Want to share your content on R-bloggers? click here if you have a blog, or here if you don't.

Andrea Luciani is a Technical Advisor for the Directorate General for Economics, Statistics and Research at the Bank of Italy, and co-author of the bimets package.

Structural Equation Models (SEM), which are common in many economic modeling efforts, require fitting and simulating whole system of equations where each equation may depend on the results of other equations. Moreover, they often require combining time series and regression equations in ways that are well beyond what the ts() and lm() functions were designed to do. For example, one might want to account for an error auto-correlation of some degree in the regression, or force linear restrictions modeling coefficients.

In this post, we will show how to do structural equation modeling in R by working through the Klein Model of the United States economy, one of the oldest and most elementary models of its kind.

These equations define the model:

$$CN_t = \alpha_1 + \alpha_2 * P_t + \alpha_3 * P_{t-1} + \alpha_4 * ( WP_t + WG_t )$$

$$I_t = \beta_1 + \beta_2 * P_t + \beta_3 * P_{t-1} – \beta_4 * K_{t-1}$$

$$WP_t = \gamma_1 + \gamma_2 * ( Y_t + T_t – WG_t ) + \gamma_3 * ( Y_{t-1} + T_{t-1} – WG_{t-1} ) + \gamma_4 * Time$$

$$P_t = Y_t – ( WP_t + WG_t )$$

$$K_t = K_{t-1} + I_t$$

$$Y_t = CN_t + I_t + G_t – T_t$$

Given:

$$CN$$ as private consumption expenditure;
$$I$$ as investment;
$$WP$$ as wage bill of the private sector (demand for labor);
$$P$$ as profits;
$$K$$ as stock of capital goods;
$$Y$$ as gross national product;
$$WG$$ as wage bill of the government sector;
$$Time$$ as an index of the passage of time, e.g. 1931 = zero;
$$G$$ as government expenditure plus net exports;
$$T$$ as business taxes.

$$\alpha_i, \beta_j, \gamma_k$$ are coefficient to be estimated.

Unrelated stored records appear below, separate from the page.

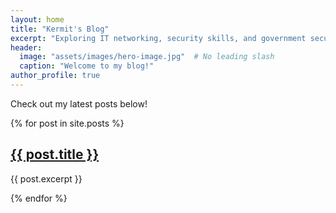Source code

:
 ```yaml
---
layout: home
title: "Kermit's Blog"
excerpt: "Exploring IT networking, security skills, and government security news."
header:
  image: "assets/images/hero-image.jpg"  # No leading slash
  caption: "Welcome to my blog!"
author_profile: true
---
```


Check out my latest posts below!

{% for post in site.posts %}
  <h2><a href="{{ site.baseurl }}{{ post.url }}">{{ post.title }}</a></h2>
  <p>{{ post.excerpt }}</p>
{% endfor %}
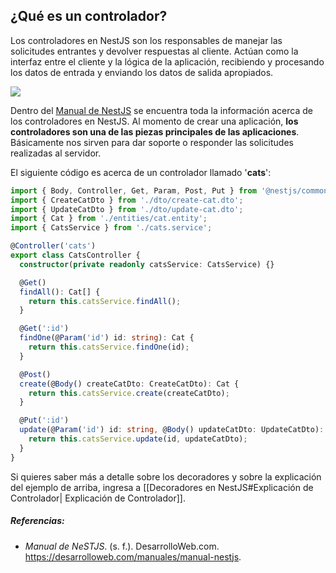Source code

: ## ¿Qué es un controlador?

Los controladores en NestJS son los responsables de manejar las solicitudes entrantes y devolver respuestas al cliente. Actúan como la interfaz entre el cliente y la lógica de la aplicación, recibiendo y procesando los datos de entrada y enviando los datos de salida apropiados.

![](https://thewhitecode.com/public/uploaded_images/9885_2792064606)

Dentro del [Manual de NestJS](https://desarrolloweb.com/manuales/manual-nestjs) se encuentra toda la información acerca de los controladores en NestJS. Al momento de crear una aplicación, **los controladores son una de las piezas principales de las aplicaciones**. Básicamente nos sirven para dar soporte o responder las solicitudes realizadas al servidor. 

El siguiente código es acerca de un controlador llamado '**cats**':

``` typescript
import { Body, Controller, Get, Param, Post, Put } from '@nestjs/common';
import { CreateCatDto } from './dto/create-cat.dto';
import { UpdateCatDto } from './dto/update-cat.dto';
import { Cat } from './entities/cat.entity';
import { CatsService } from './cats.service';

@Controller('cats')
export class CatsController {
  constructor(private readonly catsService: CatsService) {}

  @Get()
  findAll(): Cat[] {
    return this.catsService.findAll();
  }

  @Get(':id')
  findOne(@Param('id') id: string): Cat {
    return this.catsService.findOne(id);
  }

  @Post()
  create(@Body() createCatDto: CreateCatDto): Cat {
    return this.catsService.create(createCatDto);
  }

  @Put(':id')
  update(@Param('id') id: string, @Body() updateCatDto: UpdateCatDto): Cat {
    return this.catsService.update(id, updateCatDto);
  }
}
```

Si quieres saber más a detalle sobre los decoradores y sobre la explicación del ejemplo de arriba, ingresa a  [[Decoradores en NestJS#Explicación de Controlador| Explicación de Controlador]]. 

##### Referencias:
- _Manual de NeSTJS_. (s. f.). DesarrolloWeb.com. https://desarrolloweb.com/manuales/manual-nestjs.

This system has only 6 equations, three of which must be fitted in order to assess the coefficients. It may not seem so difficult to solve this system, but the real complexity emerges if you look at the incidence graph in the following figure, wherein endogenous variables are plotted in blue and exogenous variables are plotted in pink.

Each edge states a simultaneous dependence from a variable to another, e.g. the WP equation depends on the current value of the TIME time series; complexity arises because in this model there are several circular dependencies, one of which is plotted in dark blue.

A circular dependency in the incidence graph of a model implies that the model is a “simultaneous” equations model and that it must be estimated by using ad-hoc procedures; moreover it can be simulated, i.e. performing a forecast, only by using an iterative algorithm.

If we search for “simultaneous equations” inside the Econometrics Task View web page we can find two results: the systemfit and the bimets packages.

The systemfit package is a powerful tool for econometric estimation of simultaneous systems of linear and nonlinear equations, but it only provides fitting procedures, thus it cannot be used in our example in order to work out a forecast.

On the other hand, the bimets package implements, among others, simulation and forecasting procedures; as stated into the vignette it allows users to write down the model in a natural way, to test several strategies and to focus on the econometric analysis, without overly dealing with coding.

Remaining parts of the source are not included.